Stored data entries
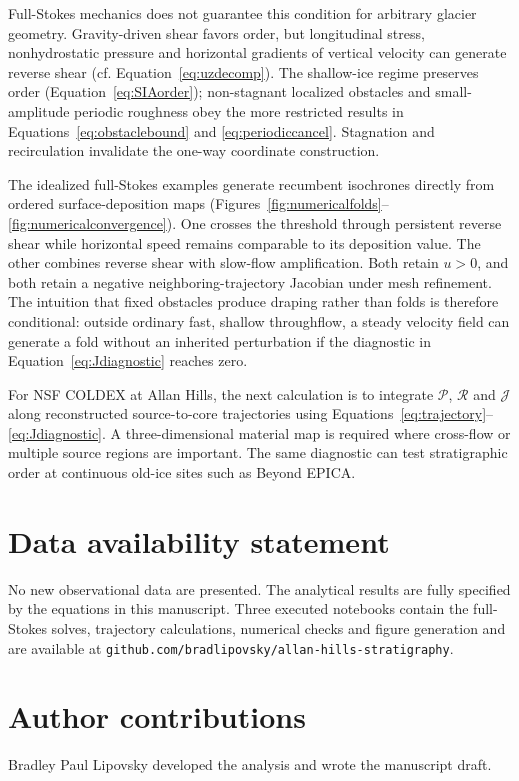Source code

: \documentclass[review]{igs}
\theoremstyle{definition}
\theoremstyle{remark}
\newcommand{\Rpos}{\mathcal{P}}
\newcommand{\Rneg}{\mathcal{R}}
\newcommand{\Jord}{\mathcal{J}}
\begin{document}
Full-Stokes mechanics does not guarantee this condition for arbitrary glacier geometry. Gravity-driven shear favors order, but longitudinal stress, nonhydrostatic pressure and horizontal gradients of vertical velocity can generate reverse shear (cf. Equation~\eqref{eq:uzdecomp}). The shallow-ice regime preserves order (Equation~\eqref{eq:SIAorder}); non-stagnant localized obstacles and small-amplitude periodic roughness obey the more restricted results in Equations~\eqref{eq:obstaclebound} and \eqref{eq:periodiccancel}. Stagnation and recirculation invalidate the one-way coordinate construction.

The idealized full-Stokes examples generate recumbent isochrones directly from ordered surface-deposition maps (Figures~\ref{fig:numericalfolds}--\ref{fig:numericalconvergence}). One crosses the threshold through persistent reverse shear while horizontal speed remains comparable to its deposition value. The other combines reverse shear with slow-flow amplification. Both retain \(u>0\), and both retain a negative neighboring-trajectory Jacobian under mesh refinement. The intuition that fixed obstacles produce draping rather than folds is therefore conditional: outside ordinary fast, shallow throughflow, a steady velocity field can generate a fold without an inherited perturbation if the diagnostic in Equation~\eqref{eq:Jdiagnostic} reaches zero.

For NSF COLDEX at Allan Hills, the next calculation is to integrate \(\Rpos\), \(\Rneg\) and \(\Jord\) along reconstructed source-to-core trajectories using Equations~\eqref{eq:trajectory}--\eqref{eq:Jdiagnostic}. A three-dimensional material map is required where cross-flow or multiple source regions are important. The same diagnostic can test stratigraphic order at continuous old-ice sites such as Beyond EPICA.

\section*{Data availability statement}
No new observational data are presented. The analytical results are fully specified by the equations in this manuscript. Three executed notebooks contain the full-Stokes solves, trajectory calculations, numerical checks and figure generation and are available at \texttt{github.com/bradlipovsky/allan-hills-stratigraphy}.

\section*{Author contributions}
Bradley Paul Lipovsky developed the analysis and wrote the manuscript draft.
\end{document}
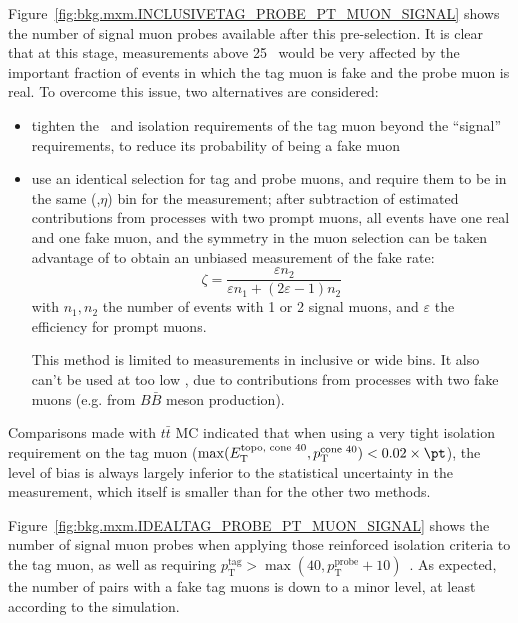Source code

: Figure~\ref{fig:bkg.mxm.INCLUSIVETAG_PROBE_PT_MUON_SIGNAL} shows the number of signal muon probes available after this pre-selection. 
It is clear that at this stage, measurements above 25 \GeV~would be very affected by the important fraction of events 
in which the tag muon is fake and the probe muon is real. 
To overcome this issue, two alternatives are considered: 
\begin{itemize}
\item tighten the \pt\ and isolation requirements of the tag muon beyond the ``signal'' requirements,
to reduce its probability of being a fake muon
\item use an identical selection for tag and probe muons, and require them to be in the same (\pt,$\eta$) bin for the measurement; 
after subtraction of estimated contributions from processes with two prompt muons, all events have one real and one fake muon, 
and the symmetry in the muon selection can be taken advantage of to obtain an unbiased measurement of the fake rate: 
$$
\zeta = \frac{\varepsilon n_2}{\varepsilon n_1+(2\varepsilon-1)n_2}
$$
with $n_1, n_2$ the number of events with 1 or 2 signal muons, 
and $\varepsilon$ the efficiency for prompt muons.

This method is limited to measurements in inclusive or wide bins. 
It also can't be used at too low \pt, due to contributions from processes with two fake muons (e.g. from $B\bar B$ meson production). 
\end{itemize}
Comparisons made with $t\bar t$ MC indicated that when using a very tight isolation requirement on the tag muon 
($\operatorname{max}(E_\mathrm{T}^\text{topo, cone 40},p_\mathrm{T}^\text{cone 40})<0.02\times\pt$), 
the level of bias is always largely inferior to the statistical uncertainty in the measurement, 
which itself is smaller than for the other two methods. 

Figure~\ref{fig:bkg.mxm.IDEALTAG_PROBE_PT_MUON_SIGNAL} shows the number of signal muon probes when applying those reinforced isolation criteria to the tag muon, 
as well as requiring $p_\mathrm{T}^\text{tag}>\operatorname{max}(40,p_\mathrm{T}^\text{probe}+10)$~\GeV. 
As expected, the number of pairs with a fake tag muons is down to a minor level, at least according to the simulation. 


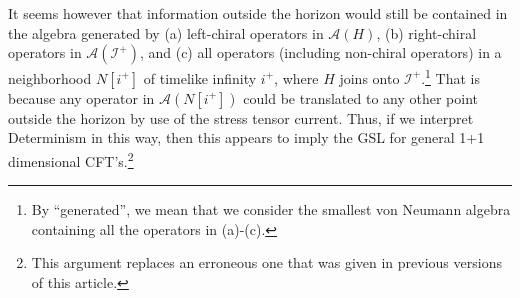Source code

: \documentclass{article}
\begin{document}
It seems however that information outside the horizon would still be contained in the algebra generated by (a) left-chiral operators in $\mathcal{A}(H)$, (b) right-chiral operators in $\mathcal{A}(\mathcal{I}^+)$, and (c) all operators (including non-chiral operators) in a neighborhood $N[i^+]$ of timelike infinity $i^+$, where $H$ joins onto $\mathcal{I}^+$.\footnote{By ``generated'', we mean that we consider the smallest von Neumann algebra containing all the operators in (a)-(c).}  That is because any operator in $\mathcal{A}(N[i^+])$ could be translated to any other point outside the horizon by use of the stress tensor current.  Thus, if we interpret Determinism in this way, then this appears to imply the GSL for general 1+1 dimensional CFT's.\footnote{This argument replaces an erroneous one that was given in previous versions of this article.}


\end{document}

**Your objective:** Repeat each entry exactly as given; no pictures belong in the copy.

**Result of the exercise:**
Source code

: \documentclass[review]{igs}
\theoremstyle{definition}
\theoremstyle{remark}
\newcommand{\Rpos}{\mathcal{P}}
\newcommand{\Rneg}{\mathcal{R}}
\newcommand{\Jord}{\mathcal{J}}
\begin{document}
Full-Stokes mechanics does not guarantee this condition for arbitrary glacier geometry. Gravity-driven shear favors order, but longitudinal stress, nonhydrostatic pressure and horizontal gradients of vertical velocity can generate reverse shear (cf. Equation~\eqref{eq:uzdecomp}). The shallow-ice regime preserves order (Equation~\eqref{eq:SIAorder}); non-stagnant localized obstacles and small-amplitude periodic roughness obey the more restricted results in Equations~\eqref{eq:obstaclebound} and \eqref{eq:periodiccancel}. Stagnation and recirculation invalidate the one-way coordinate construction.

The idealized full-Stokes examples generate recumbent isochrones directly from ordered surface-deposition maps (Figures~\ref{fig:numericalfolds}--\ref{fig:numericalconvergence}). One crosses the threshold through persistent reverse shear while horizontal speed remains comparable to its deposition value. The other combines reverse shear with slow-flow amplification. Both retain \(u>0\), and both retain a negative neighboring-trajectory Jacobian under mesh refinement. The intuition that fixed obstacles produce draping rather than folds is therefore conditional: outside ordinary fast, shallow throughflow, a steady velocity field can generate a fold without an inherited perturbation if the diagnostic in Equation~\eqref{eq:Jdiagnostic} reaches zero.

For NSF COLDEX at Allan Hills, the next calculation is to integrate \(\Rpos\), \(\Rneg\) and \(\Jord\) along reconstructed source-to-core trajectories using Equations~\eqref{eq:trajectory}--\eqref{eq:Jdiagnostic}. A three-dimensional material map is required where cross-flow or multiple source regions are important. The same diagnostic can test stratigraphic order at continuous old-ice sites such as Beyond EPICA.

\section*{Data availability statement}
No new observational data are presented. The analytical results are fully specified by the equations in this manuscript. Three executed notebooks contain the full-Stokes solves, trajectory calculations, numerical checks and figure generation and are available at \texttt{github.com/bradlipovsky/allan-hills-stratigraphy}.

\section*{Author contributions}
Bradley Paul Lipovsky developed the analysis and wrote the manuscript draft.
\end{document}
Source code

: Figure~\ref{fig:bkg.mxm.INCLUSIVETAG_PROBE_PT_MUON_SIGNAL} shows the number of signal muon probes available after this pre-selection. 
It is clear that at this stage, measurements above 25 \GeV~would be very affected by the important fraction of events 
in which the tag muon is fake and the probe muon is real. 
To overcome this issue, two alternatives are considered: 
\begin{itemize}
\item tighten the \pt\ and isolation requirements of the tag muon beyond the ``signal'' requirements,
to reduce its probability of being a fake muon
\item use an identical selection for tag and probe muons, and require them to be in the same (\pt,$\eta$) bin for the measurement; 
after subtraction of estimated contributions from processes with two prompt muons, all events have one real and one fake muon, 
and the symmetry in the muon selection can be taken advantage of to obtain an unbiased measurement of the fake rate: 
$$
\zeta = \frac{\varepsilon n_2}{\varepsilon n_1+(2\varepsilon-1)n_2}
$$
with $n_1, n_2$ the number of events with 1 or 2 signal muons, 
and $\varepsilon$ the efficiency for prompt muons.

This method is limited to measurements in inclusive or wide bins. 
It also can't be used at too low \pt, due to contributions from processes with two fake muons (e.g. from $B\bar B$ meson production). 
\end{itemize}
Comparisons made with $t\bar t$ MC indicated that when using a very tight isolation requirement on the tag muon 
($\operatorname{max}(E_\mathrm{T}^\text{topo, cone 40},p_\mathrm{T}^\text{cone 40})<0.02\times\pt$), 
the level of bias is always largely inferior to the statistical uncertainty in the measurement, 
which itself is smaller than for the other two methods. 

Figure~\ref{fig:bkg.mxm.IDEALTAG_PROBE_PT_MUON_SIGNAL} shows the number of signal muon probes when applying those reinforced isolation criteria to the tag muon, 
as well as requiring $p_\mathrm{T}^\text{tag}>\operatorname{max}(40,p_\mathrm{T}^\text{probe}+10)$~\GeV. 
As expected, the number of pairs with a fake tag muons is down to a minor level, at least according to the simulation. 


Source code

: \documentclass{article}
\begin{document}
It seems however that information outside the horizon would still be contained in the algebra generated by (a) left-chiral operators in $\mathcal{A}(H)$, (b) right-chiral operators in $\mathcal{A}(\mathcal{I}^+)$, and (c) all operators (including non-chiral operators) in a neighborhood $N[i^+]$ of timelike infinity $i^+$, where $H$ joins onto $\mathcal{I}^+$.\footnote{By ``generated'', we mean that we consider the smallest von Neumann algebra containing all the operators in (a)-(c).}  That is because any operator in $\mathcal{A}(N[i^+])$ could be translated to any other point outside the horizon by use of the stress tensor current.  Thus, if we interpret Determinism in this way, then this appears to imply the GSL for general 1+1 dimensional CFT's.\footnote{This argument replaces an erroneous one that was given in previous versions of this article.}


\end{document}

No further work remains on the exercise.